後藤祐乗を初代とし、江戸時代には「大判座後藤」として代々栄えた。6代栄乗は元和3年(1617年)没。「家彫」とは「町彫」に対する言葉で、後藤家製作の装剣金工をいう。江戸時代、大名家の正式の拵えにはこの後藤家のものが用いられるのが常であった。
来歴
- 寛永元年(1624年)、金三百枚の折紙がつく。
- 享保名物帳では、享保の頃には長吉系池田家(恒興の三男。輝政の弟の池田長吉に始まる家系)に伝わったとするが、寛永18年(1641年)に池田長常が死ぬと末期養子が認められず無嗣断絶となっている。享保名物帳にも書かれているとおりである。
其子長常の代に嗣子なくして家絶たり、寛永十八年の事なり
- その後長常の弟、長信がかろうじて千石取りの旗本として存続するが、享保のころの池田友政は従五位下筑後守であり、名物帳の記載とは異なっている。
- 日本刀大百科事典では、この「松平備中守」を上総大多喜藩主の松平備前守正久所持であるとする。※「備中守」ではなく「備前守」。

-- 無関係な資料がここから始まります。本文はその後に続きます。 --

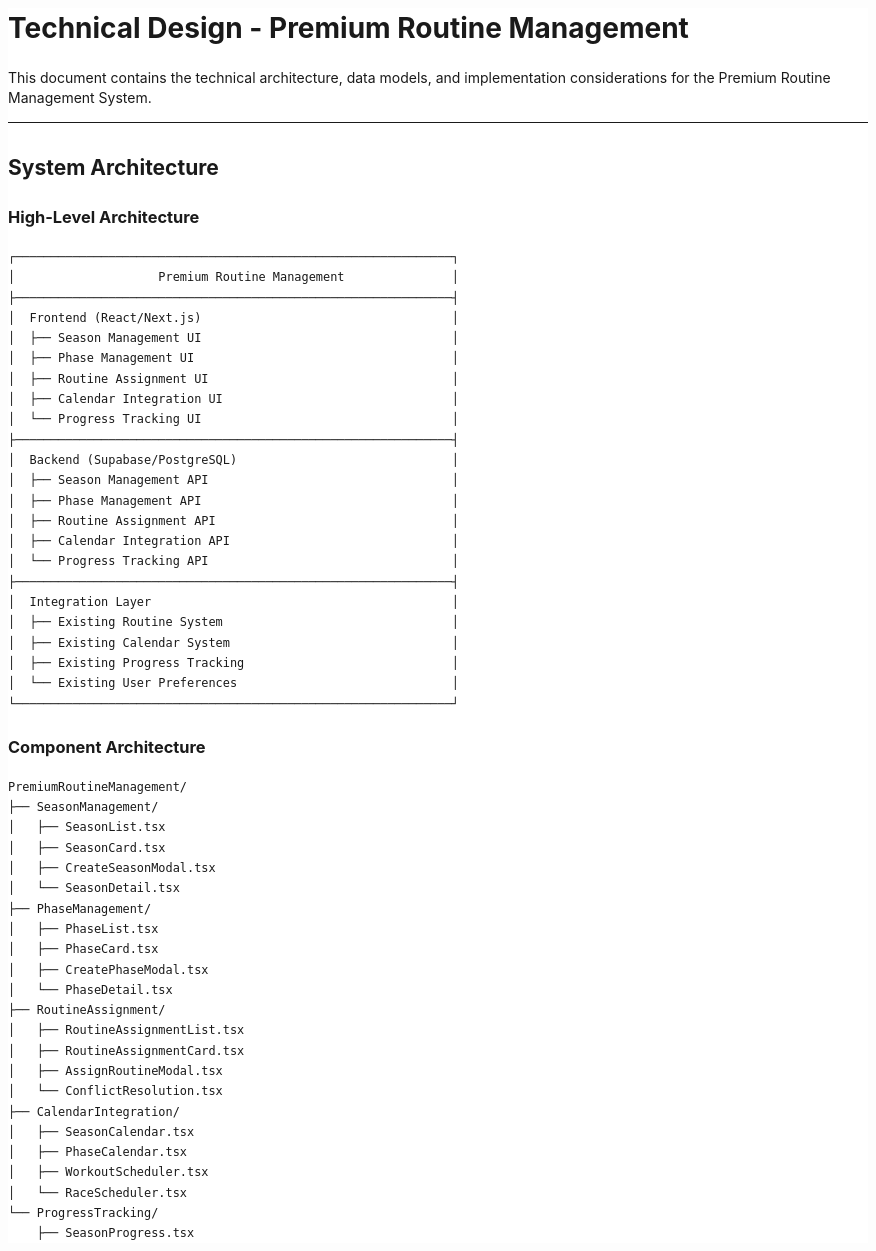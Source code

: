 # Technical Design - Premium Routine Management

This document contains the technical architecture, data models, and implementation considerations for the Premium Routine Management System.

---

## System Architecture

### High-Level Architecture

```
┌─────────────────────────────────────────────────────────────┐
│                    Premium Routine Management               │
├─────────────────────────────────────────────────────────────┤
│  Frontend (React/Next.js)                                   │
│  ├── Season Management UI                                   │
│  ├── Phase Management UI                                    │
│  ├── Routine Assignment UI                                  │
│  ├── Calendar Integration UI                                │
│  └── Progress Tracking UI                                   │
├─────────────────────────────────────────────────────────────┤
│  Backend (Supabase/PostgreSQL)                              │
│  ├── Season Management API                                  │
│  ├── Phase Management API                                   │
│  ├── Routine Assignment API                                 │
│  ├── Calendar Integration API                               │
│  └── Progress Tracking API                                  │
├─────────────────────────────────────────────────────────────┤
│  Integration Layer                                          │
│  ├── Existing Routine System                                │
│  ├── Existing Calendar System                               │
│  ├── Existing Progress Tracking                             │
│  └── Existing User Preferences                              │
└─────────────────────────────────────────────────────────────┘
```

### Component Architecture

```
PremiumRoutineManagement/
├── SeasonManagement/
│   ├── SeasonList.tsx
│   ├── SeasonCard.tsx
│   ├── CreateSeasonModal.tsx
│   └── SeasonDetail.tsx
├── PhaseManagement/
│   ├── PhaseList.tsx
│   ├── PhaseCard.tsx
│   ├── CreatePhaseModal.tsx
│   └── PhaseDetail.tsx
├── RoutineAssignment/
│   ├── RoutineAssignmentList.tsx
│   ├── RoutineAssignmentCard.tsx
│   ├── AssignRoutineModal.tsx
│   └── ConflictResolution.tsx
├── CalendarIntegration/
│   ├── SeasonCalendar.tsx
│   ├── PhaseCalendar.tsx
│   ├── WorkoutScheduler.tsx
│   └── RaceScheduler.tsx
└── ProgressTracking/
    ├── SeasonProgress.tsx
```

この松平正久は、大河内松平宗家3代目。十八松平のひとつ長沢松平家で、家康の命により大河内秀綱の次男正綱が継いだために、その後は大河内松平家と呼ばれる。享保の頃の3代目松平正久は従五位下、はじめ弾正忠、後に備前守を称した。正久の時に上総国大多喜藩に転封されている。
大河内秀綱の嫡男が大河内久綱(正綱の兄)、久綱の子に三十郎がおり、三十郎は叔父に当たる玉縄藩主松平正綱の養子となっている。この三十郎が後に「知恵伊豆」として知られる松平伊豆守信綱である。
- いずれにしろ、後藤家からの「後藤来国光」の来歴は不明である。